### Try it
Check each line of the records below and collect those holding "gitignore".

### The records
★ ★ ★ ★
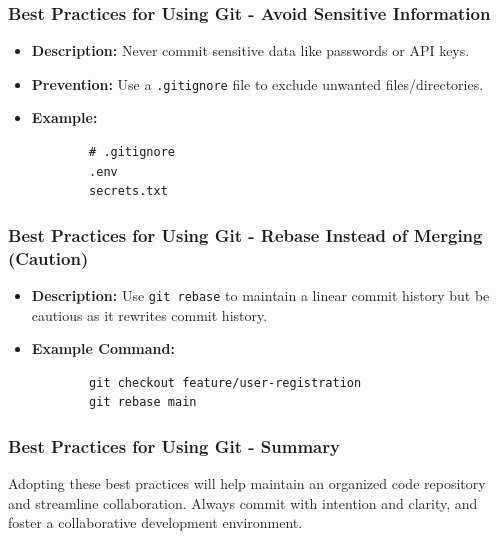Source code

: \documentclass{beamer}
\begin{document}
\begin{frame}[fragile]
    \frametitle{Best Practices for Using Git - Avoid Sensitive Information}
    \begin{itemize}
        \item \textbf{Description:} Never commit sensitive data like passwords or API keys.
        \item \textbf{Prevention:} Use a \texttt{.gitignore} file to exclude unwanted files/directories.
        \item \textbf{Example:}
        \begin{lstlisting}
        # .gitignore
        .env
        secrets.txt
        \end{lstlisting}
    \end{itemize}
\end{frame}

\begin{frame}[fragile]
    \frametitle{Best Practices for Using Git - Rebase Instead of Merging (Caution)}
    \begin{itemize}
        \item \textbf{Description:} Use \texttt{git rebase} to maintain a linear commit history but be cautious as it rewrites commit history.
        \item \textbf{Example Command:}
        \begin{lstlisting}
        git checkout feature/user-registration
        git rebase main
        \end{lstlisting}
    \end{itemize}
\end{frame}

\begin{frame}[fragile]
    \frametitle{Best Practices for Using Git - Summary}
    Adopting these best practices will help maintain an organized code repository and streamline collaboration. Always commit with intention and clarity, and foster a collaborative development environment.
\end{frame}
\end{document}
★ ★ ★ ★
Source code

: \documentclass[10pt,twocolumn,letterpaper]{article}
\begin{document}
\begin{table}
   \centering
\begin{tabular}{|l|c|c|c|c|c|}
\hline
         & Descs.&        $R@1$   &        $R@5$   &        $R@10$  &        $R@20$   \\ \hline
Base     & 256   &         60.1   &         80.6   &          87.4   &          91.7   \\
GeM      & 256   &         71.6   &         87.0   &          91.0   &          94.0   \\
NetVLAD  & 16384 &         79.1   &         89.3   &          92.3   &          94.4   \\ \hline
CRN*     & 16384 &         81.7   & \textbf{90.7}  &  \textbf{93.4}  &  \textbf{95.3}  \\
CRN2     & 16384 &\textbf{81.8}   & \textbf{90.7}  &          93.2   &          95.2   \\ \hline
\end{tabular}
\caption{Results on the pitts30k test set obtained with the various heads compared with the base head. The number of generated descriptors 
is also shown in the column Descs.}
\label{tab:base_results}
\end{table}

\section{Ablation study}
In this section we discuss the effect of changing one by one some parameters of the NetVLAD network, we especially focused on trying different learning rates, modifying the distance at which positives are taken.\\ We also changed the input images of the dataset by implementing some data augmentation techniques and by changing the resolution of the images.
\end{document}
★ ★ ★ ★
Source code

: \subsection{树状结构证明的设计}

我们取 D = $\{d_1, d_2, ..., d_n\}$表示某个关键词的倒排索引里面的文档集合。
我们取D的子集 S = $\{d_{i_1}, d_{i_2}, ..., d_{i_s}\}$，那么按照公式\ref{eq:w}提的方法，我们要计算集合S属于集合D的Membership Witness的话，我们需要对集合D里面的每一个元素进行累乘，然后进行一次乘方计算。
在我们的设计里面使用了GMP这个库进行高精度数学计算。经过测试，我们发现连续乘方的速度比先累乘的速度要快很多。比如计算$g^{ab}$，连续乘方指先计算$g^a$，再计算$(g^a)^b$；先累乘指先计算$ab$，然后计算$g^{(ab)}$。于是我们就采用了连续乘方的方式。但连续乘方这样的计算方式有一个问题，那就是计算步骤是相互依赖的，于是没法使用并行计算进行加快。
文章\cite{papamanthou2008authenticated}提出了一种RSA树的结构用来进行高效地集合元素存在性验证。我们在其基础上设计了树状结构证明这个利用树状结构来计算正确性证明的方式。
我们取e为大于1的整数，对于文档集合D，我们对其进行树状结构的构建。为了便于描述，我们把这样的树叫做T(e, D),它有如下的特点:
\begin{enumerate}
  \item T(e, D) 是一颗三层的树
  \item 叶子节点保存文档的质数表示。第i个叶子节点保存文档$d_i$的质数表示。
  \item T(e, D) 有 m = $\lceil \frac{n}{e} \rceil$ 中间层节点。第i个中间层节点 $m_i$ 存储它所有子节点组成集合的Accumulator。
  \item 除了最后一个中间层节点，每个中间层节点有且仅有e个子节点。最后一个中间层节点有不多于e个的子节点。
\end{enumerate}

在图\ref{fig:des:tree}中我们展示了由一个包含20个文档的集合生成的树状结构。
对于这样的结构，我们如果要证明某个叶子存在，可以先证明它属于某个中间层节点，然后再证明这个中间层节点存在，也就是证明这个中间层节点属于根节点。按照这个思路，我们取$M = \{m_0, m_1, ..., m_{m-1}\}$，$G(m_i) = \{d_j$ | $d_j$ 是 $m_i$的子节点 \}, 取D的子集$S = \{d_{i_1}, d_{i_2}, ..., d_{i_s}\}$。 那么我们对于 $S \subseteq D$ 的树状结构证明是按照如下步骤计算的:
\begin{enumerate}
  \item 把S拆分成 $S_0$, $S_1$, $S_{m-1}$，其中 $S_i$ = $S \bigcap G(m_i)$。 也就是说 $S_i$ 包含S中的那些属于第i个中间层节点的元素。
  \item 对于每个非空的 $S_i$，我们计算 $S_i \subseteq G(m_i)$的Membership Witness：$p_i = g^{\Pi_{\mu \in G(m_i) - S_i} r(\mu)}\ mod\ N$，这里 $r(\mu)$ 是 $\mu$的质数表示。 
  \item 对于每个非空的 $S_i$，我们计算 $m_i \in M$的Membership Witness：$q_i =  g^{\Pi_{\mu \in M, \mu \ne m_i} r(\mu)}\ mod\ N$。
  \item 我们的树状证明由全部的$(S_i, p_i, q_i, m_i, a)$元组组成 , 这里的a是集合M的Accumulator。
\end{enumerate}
★ ★ ★ ★
### Response box
        \item \textbf{Prevention:} Use a \texttt{.gitignore} file to exclude unwanted files/directories.
        # .gitignore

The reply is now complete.